The complaint sounds convincing until you consider Haslett's past. For three years in Buffalo he and Smerlas cohosted the popular Fric and Frac Show on Monday nights on a local radio station, often insulting upcoming opponents and once drinking on the air. The show's end came after Haslett's next to last season with the Bills, in 1984, when Buffalo struggled to a 2-14 record. After enduring a succession of salty callers, at least one of the two cohosts—each blames the other—pressed buttons and issued obscene two-word rebukes until the phone lines were cleared.
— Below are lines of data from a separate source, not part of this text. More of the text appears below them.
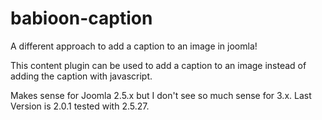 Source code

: babioon-caption
===============

A different approach to add a caption to an image in joomla!


This content plugin can be used to add a caption to an image instead of adding the caption with javascript. 


Makes sense for Joomla 2.5.x but I don't see so much sense for 3.x. Last Version is 2.0.1 tested with 2.5.27. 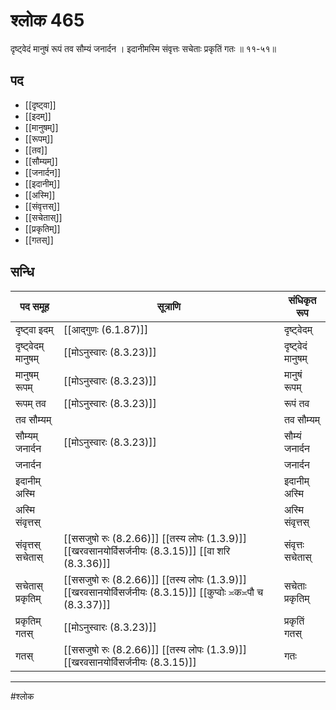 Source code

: # श्लोक 465

दृष्ट्वेदं मानुषं रूपं तव सौम्यं जनार्दन ।
इदानीमस्मि संवृत्तः सचेताः प्रकृतिं गतः ॥ ११-५१॥


## पद 

- [[दृष्ट्वा]]
- [[इदम्]]
- [[मानुषम्]]
- [[रूपम्]]
- [[तव]]
- [[सौम्यम्]]
- [[जनार्दन]]
- [[इदानीम्]]
- [[अस्मि]]
- [[संवृत्तस्]]
- [[सचेतास्]]
- [[प्रकृतिम्]]
- [[गतस्]]

## सन्धि

| पद समूह | सूत्राणि | संधिकृत रूप |
| ----- | ----- | ----- |
| दृष्ट्वा इदम् |  [[आद्गुणः (6.1.87)]] | दृष्ट्वेदम् |
| दृष्ट्वेदम् मानुषम् |  [[मोऽनुस्वारः (8.3.23)]] | दृष्ट्वेदं मानुषम् |
| मानुषम् रूपम् |  [[मोऽनुस्वारः (8.3.23)]] | मानुषं रूपम् |
| रूपम् तव |  [[मोऽनुस्वारः (8.3.23)]] | रूपं तव |
| तव सौम्यम् |  | तव सौम्यम् |
| सौम्यम् जनार्दन |  [[मोऽनुस्वारः (8.3.23)]] | सौम्यं जनार्दन |
| जनार्दन |  | जनार्दन |
| इदानीम् अस्मि |  | इदानीम् अस्मि |
| अस्मि संवृत्तस् |  | अस्मि संवृत्तस् |
| संवृत्तस् सचेतास् |  [[ससजुषो रुः (8.2.66)]] [[तस्य लोपः (1.3.9)]] [[खरवसानयोर्विसर्जनीयः (8.3.15)]] [[वा शरि (8.3.36)]] | संवृत्तः सचेतास् |
| सचेतास् प्रकृतिम् |  [[ससजुषो रुः (8.2.66)]] [[तस्य लोपः (1.3.9)]] [[खरवसानयोर्विसर्जनीयः (8.3.15)]] [[कुप्वोः ≍क≍पौ च (8.3.37)]] | सचेताः प्रकृतिम् |
| प्रकृतिम् गतस् |  [[मोऽनुस्वारः (8.3.23)]] | प्रकृतिं गतस् |
| गतस् |  [[ससजुषो रुः (8.2.66)]] [[तस्य लोपः (1.3.9)]] [[खरवसानयोर्विसर्जनीयः (8.3.15)]] | गतः |


---

#श्लोक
"We lived like the guys in North Dallas Forty" Smerlas says. "We would fight anybody, anytime. But I can't go into the wild, wild stuff, because he's married with kids now, and I wouldn't want to embarrass him." Haslett was married back then, too, to his first wife, Julie.
As hard as he partied, Haslett had a strict work ethic. He grew up near Pittsburgh in Avalon, where his father, Ira, was a high school custodian. After walking on at Indiana (Pa.) University, Haslett scrapped his way to the NFL, and he was determined to make the most of his talent. "A lot of times we'd drink until 2 or 3 a.m.," Haslett recalls, "and then we'd go straight to the facility to watch film and work out. At least that's what I did. Freddie just slept."
The pivotal moment in Haslett's career came in 1986, when he broke his leg during a Bills preseason game against the Chicago Bears. Writhing in pain, he began contemplating his future. "Our coach, Hank Bullough, came out to check on me, and I asked him, 'If I can't play again, will you give me a coaching job?' " says Haslett. "From that point on I started to pay attention to what the coaches did."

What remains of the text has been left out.